I think the part of those movies that makes them sell so many tickets is the johhny depp part, and not so much the hero or anti-hero bit.

Also, what's her face is hot.

Johnny sells a lot of tickets to any movie, but Jack Sparrow sells more than Johnny normally does, and this is because it's such a wonderfully insane, over-the-top, larger-than-life character who is not just a "good guy".

If he was purely heroic, he would be far less interesting and far less broadly appealling. I mean, imagine Johnny Depp playing Orlando Bloom's role. You think as many tickets would have been sold? I'm telling you, they wouldn't. Equally, without a good guy to balance things out and act as a "straight man", I don't think Johnny's role would have worked so well. So both worked in this case.

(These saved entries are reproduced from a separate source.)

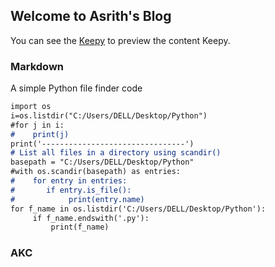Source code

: ## Welcome to Asrith's Blog

You can see the [Keepy](https://asrith4444.github.io/keepy) to preview the content Keepy.

### Markdown

A simple Python file finder code

```markdown
import os
i=os.listdir("C:/Users/DELL/Desktop/Python")
#for j in i:
#    print(j)
print('--------------------------------')
# List all files in a directory using scandir()
basepath = "C:/Users/DELL/Desktop/Python"
#with os.scandir(basepath) as entries:
#    for entry in entries:
#       if entry.is_file():
#            print(entry.name)
for f_name in os.listdir('C:/Users/DELL/Desktop/Python'):
     if f_name.endswith('.py'):
         print(f_name)
```
### AKC
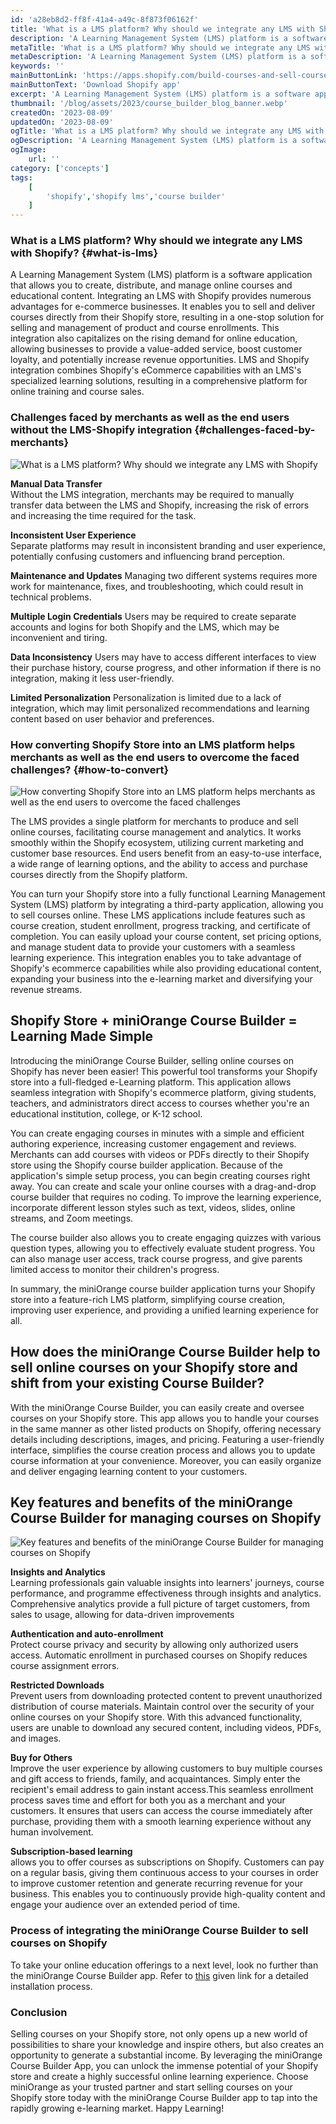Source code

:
 ```yaml
---
id: 'a28eb8d2-ff8f-41a4-a49c-8f873f06162f'
title: 'What is a LMS platform? Why should we integrate any LMS with Shopify'
description: 'A Learning Management System (LMS) platform is a software application that allows you to create, distribute, and manage online courses and educational content.'
metaTitle: 'What is a LMS platform? Why should we integrate any LMS with Shopify'
metaDescription: 'A Learning Management System (LMS) platform is a software application that allows you to create, distribute, and manage online courses and educational content.'
keywords: ''
mainButtonLink: 'https://apps.shopify.com/build-courses-and-sell-courses-on-store'
mainButtonText: 'Download Shopify app'
excerpt: 'A Learning Management System (LMS) platform is a software application that allows you to create, distribute, and manage online courses and educational content.'
thumbnail: '/blog/assets/2023/course_builder_blog_banner.webp'
createdOn: '2023-08-09'
updatedOn: '2023-08-09'
ogTitle: 'What is a LMS platform? Why should we integrate any LMS with Shopify'
ogDescription: 'A Learning Management System (LMS) platform is a software application that allows you to create, distribute, and manage online courses and educational content.'
ogImage:
    url: ''
category: ['concepts']
tags:
    [
		'shopify','shopify lms','course builder'
    ]
---
```


### What is a LMS platform? Why should we integrate any LMS with Shopify? {#what-is-lms}

A Learning Management System (LMS) platform is a software application that allows you to create, distribute, and manage online courses and educational content. Integrating an LMS with Shopify provides numerous advantages for e-commerce businesses. It enables you to sell and deliver courses directly from their Shopify store, resulting in a one-stop solution for selling and management of product and course enrollments. This integration also capitalizes on the rising demand for online education, allowing businesses to provide a value-added service, boost customer loyalty, and potentially increase revenue opportunities. LMS and Shopify integration combines Shopify's eCommerce capabilities with an LMS's specialized learning solutions, resulting in a comprehensive platform for online training and course sales.

### Challenges faced by merchants as well as the end users without the LMS-Shopify integration {#challenges-faced-by-merchants}

![What is a LMS platform? Why should we integrate any LMS with Shopify](/blog/assets/2023/question_mark_art.webp)

**Manual Data Transfer**  
Without the LMS integration, merchants may be required to manually transfer data between the LMS and Shopify, increasing the risk of errors and increasing the time required for the task.

**Inconsistent User Experience**  
Separate platforms may result in inconsistent branding and user experience, potentially confusing customers and influencing brand perception.

**Maintenance and Updates**
Managing two different systems requires more work for maintenance, fixes, and troubleshooting, which could result in technical problems.

**Multiple Login Credentials**
Users may be required to create separate accounts and logins for both Shopify and the LMS, which may be inconvenient and tiring.

**Data Inconsistency**
Users may have to access different interfaces to view their purchase history, course progress, and other information if there is no integration, making it less user-friendly.

**Limited Personalization**
Personalization is limited due to a lack of integration, which may limit personalized recommendations and learning content based on user behavior and preferences.

### How converting Shopify Store into an LMS platform helps merchants as well as the end users to overcome the faced challenges? {#how-to-convert}

![How converting Shopify Store into an LMS platform helps merchants as well as the end users to overcome the faced challenges](/blog/assets/2023/challenges_overcome_art.webp)

The LMS provides a single platform for merchants to produce and sell online courses, facilitating course management and analytics. It works smoothly within the Shopify ecosystem, utilizing current marketing and customer base resources. End users benefit from an easy-to-use interface, a wide range of learning options, and the ability to access and purchase courses directly from the Shopify platform.

You can turn your Shopify store into a fully functional Learning Management System (LMS) platform by integrating a third-party application, allowing you to sell courses online. These LMS applications include features such as course creation, student enrollment, progress tracking, and certificate of completion. You can easily upload your course content, set pricing options, and manage student data to provide your customers with a seamless learning experience. This integration enables you to take advantage of Shopify's ecommerce capabilities while also providing educational content, expanding your business into the e-learning market and diversifying your revenue streams.

## Shopify Store + miniOrange Course Builder = Learning Made Simple

Introducing the miniOrange Course Builder, selling online courses on Shopify has never been easier! This powerful tool transforms your Shopify store into a full-fledged e-Learning platform. This application allows seamless integration with Shopify's ecommerce platform, giving students, teachers, and administrators direct access to courses whether you're an educational institution, college, or K-12 school.

You can create engaging courses in minutes with a simple and efficient authoring experience, increasing customer engagement and reviews. Merchants can add courses with videos or PDFs directly to their Shopify store using the Shopify course builder application. Because of the application's simple setup process, you can begin creating courses right away. You can create and scale your online courses with a drag-and-drop course builder that requires no coding. To improve the learning experience, incorporate different lesson styles such as text, videos, slides, online streams, and Zoom meetings.

The course builder also allows you to create engaging quizzes with various question types, allowing you to effectively evaluate student progress. You can also manage user access, track course progress, and give parents limited access to monitor their children's progress.

In summary, the miniOrange course builder application turns your Shopify store into a feature-rich LMS platform, simplifying course creation, improving user experience, and providing a unified learning experience for all.

## How does the miniOrange Course Builder help to sell online courses on your Shopify store and shift from your existing Course Builder?

With the miniOrange Course Builder, you can easily create and oversee courses on your Shopify store. This app allows you to handle your courses in the same manner as other listed products on Shopify, offering necessary details including descriptions, images, and pricing. Featuring a user-friendly interface, simplifies the course creation process and allows you to update course information at your convenience. Moreover, you can easily organize and deliver engaging learning content to your customers.

## Key features and benefits of the miniOrange Course Builder for managing courses on Shopify

![Key features and benefits of the miniOrange Course Builder for managing courses on Shopify](/blog/assets/2023/benefits_art.webp)

**Insights and Analytics**  
Learning professionals gain valuable insights into learners' journeys, course performance, and programme effectiveness through insights and analytics. Comprehensive analytics provide a full picture of target customers, from sales to usage, allowing for data-driven improvements

**Authentication and auto-enrollment**  
Protect course privacy and security by allowing only authorized users access. Automatic enrollment in purchased courses on Shopify reduces course assignment errors.

**Restricted Downloads**  
Prevent users from downloading protected content to prevent unauthorized distribution of course materials. Maintain control over the security of your online courses on your Shopify store. With this advanced functionality, users are unable to download any secured content, including videos, PDFs, and images.

**Buy for Others**  
Improve the user experience by allowing customers to buy multiple courses and gift access to friends, family, and acquaintances. Simply enter the recipient's email address to gain instant access.This seamless enrollment process saves time and effort for both you as a merchant and your customers. It ensures that users can access the course immediately after purchase, providing them with a smooth learning experience without any human involvement.

**Subscription-based learning**  
allows you to offer courses as subscriptions on Shopify. Customers can pay on a regular basis, giving them continuous access to your courses in order to improve customer retention and generate recurring revenue for your business. This enables you to continuously provide high-quality content and engage your audience over an extended period of time.

### Process of integrating the miniOrange Course Builder to sell courses on Shopify

To take your online education offerings to a next level, look no further than the miniOrange Course Builder app. Refer to [this](https://plugins.miniorange.com/sell-courses-on-shopify-with-shopify-lms-app) given link for a detailed installation process.

### Conclusion

Selling courses on your Shopify store, not only opens up a new world of possibilities to share your knowledge and inspire others, but also creates an opportunity to generate a substantial income. By leveraging the miniOrange Course Builder App, you can unlock the immense potential of your Shopify store and create a highly successful online learning experience. Choose miniOrange as your trusted partner and start selling courses on your Shopify store today with the miniOrange Course Builder app to tap into the rapidly growing e-learning market. Happy Learning!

The key to understanding the broad appeal and international success of PotC (which cannot be attributed "Pirates are cool!" alone, as every other pirate movie in the last thirty years has been fairly unsuccessful) is that whilst virtually every character, from Elizabeth Swann to Lord Cutler Beckett is "morally compromised" on some greater or lesser level (possibly excepting Will Turner), they almost all have some kind of redeeming feature or likeable trait. This potentially increases the audiences emotional investment in what are, otherwise kind of lengthy, semi-nonsensical films, as they identify with both heroes and villains, and indeed the last Pirates films makes great play of a sort of shell game with who is "good" and who is "bad" and what exactly is going to ensue, who is going to backstab who, etc.

Hussar - Well, exactly. If someone doesn't think Jack Sparrow counts as an anti-hero, they probably should avoid using the term or trying to understand why others use it. Jack Sparrow is likeable, not particularly smart or good. He's basically a human cat, in that he doesn't love anyone much, but is good at faking it for benefits, tends to fall on his feet, and makes his mistakes look like intentional decisions. He's certainly also got a strong degree of "low cunning", but not really much in the way of genuine cleverness. If you hate cats, you probably hate Jack Sparrow.

The days of angsty '90s emo "anti-heroes" are long gone, but that doesn't mean that are no more anti-heroes. Quite the contrary. Indeed, if anything, the general boundary between hero and anti-hero has become rather more blurred.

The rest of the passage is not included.